En 1850, Gray décida de publier un journal, le Church Witness, dont il serait le rédacteur en chef. Il assuma cette responsabilité pendant six ans après quoi le journal passa en d’autres mains pour, en fin de compte, faire faillite en 1860. Gray le relança en 1865 et y collabora jusqu’à peu de temps avant sa mort. L’éditorial du premier numéro révélait jusqu’à quel point les idées de Gray s’identifiaient aux idéaux de l’époque de la Réforme : « Nous [...] nous proposons d’orienter notre journal d’après ce que nous considérons en toute conscience comme les vrais principes de l’Église [...] tels qu’ils ont été établis par les réformateurs du seizième siècle [...]. Les opinions nouvelles et étranges qui peuvent surgir de temps à autre [...] pour ébranler la foi seront l’objet de notre résistance vigilante et indéfectible. Nous désirons tout simplement dire la vérité, par amour de la vérité, et lutter pour la foi naguère confiée aux saints. » Les pages de l’hebdomadaire étaient consacrées à la lutte contre le danger de « déviation » vers le catholicisme que recelait le mouvement High Church et contre la « tyrannie » de i’évêque. Dans les années ultérieures, Gray s’inquiéta de la menace de rationalisme que cachait le mouvement de l’Église libérale (Broad Church).

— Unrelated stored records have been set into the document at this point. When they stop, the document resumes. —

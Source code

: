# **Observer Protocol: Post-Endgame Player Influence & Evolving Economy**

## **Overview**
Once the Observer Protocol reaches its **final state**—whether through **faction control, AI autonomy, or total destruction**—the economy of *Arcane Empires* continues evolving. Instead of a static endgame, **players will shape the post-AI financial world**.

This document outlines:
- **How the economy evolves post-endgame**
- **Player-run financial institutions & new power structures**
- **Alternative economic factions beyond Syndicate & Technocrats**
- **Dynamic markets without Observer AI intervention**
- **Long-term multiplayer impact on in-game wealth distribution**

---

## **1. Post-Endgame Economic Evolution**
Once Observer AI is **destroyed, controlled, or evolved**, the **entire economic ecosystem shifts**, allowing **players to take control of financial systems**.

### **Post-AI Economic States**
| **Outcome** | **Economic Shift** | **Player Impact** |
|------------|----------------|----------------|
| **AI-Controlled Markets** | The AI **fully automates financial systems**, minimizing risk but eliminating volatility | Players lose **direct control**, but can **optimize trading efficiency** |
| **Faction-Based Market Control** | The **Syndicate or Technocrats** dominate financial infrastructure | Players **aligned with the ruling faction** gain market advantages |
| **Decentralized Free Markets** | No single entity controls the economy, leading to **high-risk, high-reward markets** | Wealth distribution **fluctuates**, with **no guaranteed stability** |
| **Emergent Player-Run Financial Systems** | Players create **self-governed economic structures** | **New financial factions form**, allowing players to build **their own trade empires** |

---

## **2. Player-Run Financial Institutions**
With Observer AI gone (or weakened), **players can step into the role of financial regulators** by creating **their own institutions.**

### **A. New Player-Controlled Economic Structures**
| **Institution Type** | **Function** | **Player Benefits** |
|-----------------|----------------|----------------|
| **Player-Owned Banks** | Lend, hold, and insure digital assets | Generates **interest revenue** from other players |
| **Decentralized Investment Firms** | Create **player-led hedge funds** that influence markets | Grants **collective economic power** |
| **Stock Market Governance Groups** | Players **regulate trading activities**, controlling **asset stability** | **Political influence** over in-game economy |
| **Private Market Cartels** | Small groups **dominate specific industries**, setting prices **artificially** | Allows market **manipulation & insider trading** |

La prise de position rigide du journal, en faveur de la tendance Low Church, gagna des adhérents à Gray dans toutes les Maritimes et en même temps lui attira l’inimitié féroce de l’establishment anglican de Fredericton et de Halifax. Binney, l’évêque de la Nouvelle-Écosse, fut tout autant que l’évêque Medley la cible des attaques de Gray ; ainsi, en s’occupant activement des affaires du King’s College de Windsor, Gray essaya d’empêcher Binney de prendre la maîtrise absolue de l’enseignement de la théologie dans cet établissement. Pendant de nombreuses années Gray avait fait partie du conseil d’administration ; il fonda une division de l’Alumni Society au Nouveau-Brunswick et passa un certain temps en Angleterre en 1838 et en 1839 puis en 1846, et de nouveau en 1860, y recueillant des fonds pour la soutenir.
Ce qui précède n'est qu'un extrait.